══ Records for the exercise ══
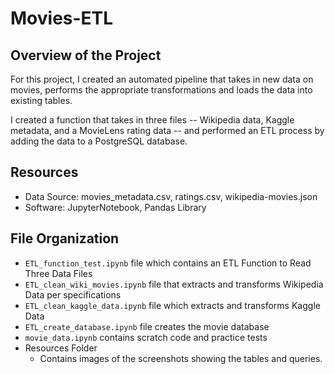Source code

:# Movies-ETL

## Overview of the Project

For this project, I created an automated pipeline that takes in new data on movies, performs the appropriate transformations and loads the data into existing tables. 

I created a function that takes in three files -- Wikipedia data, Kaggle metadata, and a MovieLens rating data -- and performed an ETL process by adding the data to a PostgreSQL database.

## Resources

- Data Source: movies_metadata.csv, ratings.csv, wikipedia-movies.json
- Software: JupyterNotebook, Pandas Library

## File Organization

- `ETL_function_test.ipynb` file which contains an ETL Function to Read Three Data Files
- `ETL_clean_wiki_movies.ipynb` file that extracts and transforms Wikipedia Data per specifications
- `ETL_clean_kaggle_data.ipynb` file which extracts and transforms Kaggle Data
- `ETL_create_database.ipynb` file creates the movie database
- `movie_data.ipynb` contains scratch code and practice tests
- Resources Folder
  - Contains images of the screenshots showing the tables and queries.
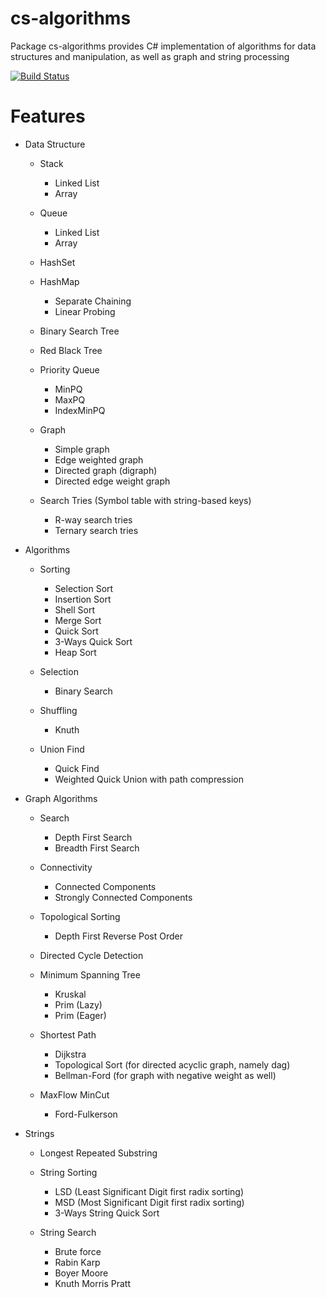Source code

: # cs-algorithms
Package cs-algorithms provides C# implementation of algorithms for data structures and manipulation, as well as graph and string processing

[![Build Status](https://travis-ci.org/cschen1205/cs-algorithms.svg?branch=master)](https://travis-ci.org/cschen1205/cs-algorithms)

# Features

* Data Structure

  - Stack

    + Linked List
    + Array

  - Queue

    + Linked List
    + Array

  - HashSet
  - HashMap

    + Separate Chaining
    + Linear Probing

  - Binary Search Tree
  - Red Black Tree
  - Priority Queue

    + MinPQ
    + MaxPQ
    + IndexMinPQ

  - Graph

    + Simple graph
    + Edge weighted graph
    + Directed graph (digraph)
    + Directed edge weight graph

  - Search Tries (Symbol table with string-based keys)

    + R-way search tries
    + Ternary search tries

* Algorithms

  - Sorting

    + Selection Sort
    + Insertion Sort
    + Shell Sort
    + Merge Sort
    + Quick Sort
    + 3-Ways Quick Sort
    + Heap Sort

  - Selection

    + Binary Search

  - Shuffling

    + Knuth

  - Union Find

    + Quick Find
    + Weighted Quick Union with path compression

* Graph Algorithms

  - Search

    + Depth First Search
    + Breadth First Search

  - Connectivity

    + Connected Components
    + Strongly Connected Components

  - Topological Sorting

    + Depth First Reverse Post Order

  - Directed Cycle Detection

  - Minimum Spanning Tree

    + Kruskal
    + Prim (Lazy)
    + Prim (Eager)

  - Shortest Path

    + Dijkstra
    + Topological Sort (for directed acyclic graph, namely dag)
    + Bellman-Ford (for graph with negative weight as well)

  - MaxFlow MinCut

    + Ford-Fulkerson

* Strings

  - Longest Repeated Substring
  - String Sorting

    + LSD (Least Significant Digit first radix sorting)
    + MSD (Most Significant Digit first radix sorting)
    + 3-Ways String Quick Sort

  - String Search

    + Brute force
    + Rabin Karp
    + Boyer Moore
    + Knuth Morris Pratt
═══
## [What to do]
Filter the records down to the lines that contain the string "which", and copy those lines.

## [Solution to this problem]
- `ETL_function_test.ipynb` file which contains an ETL Function to Read Three Data Files
- `ETL_clean_kaggle_data.ipynb` file which extracts and transforms Kaggle Data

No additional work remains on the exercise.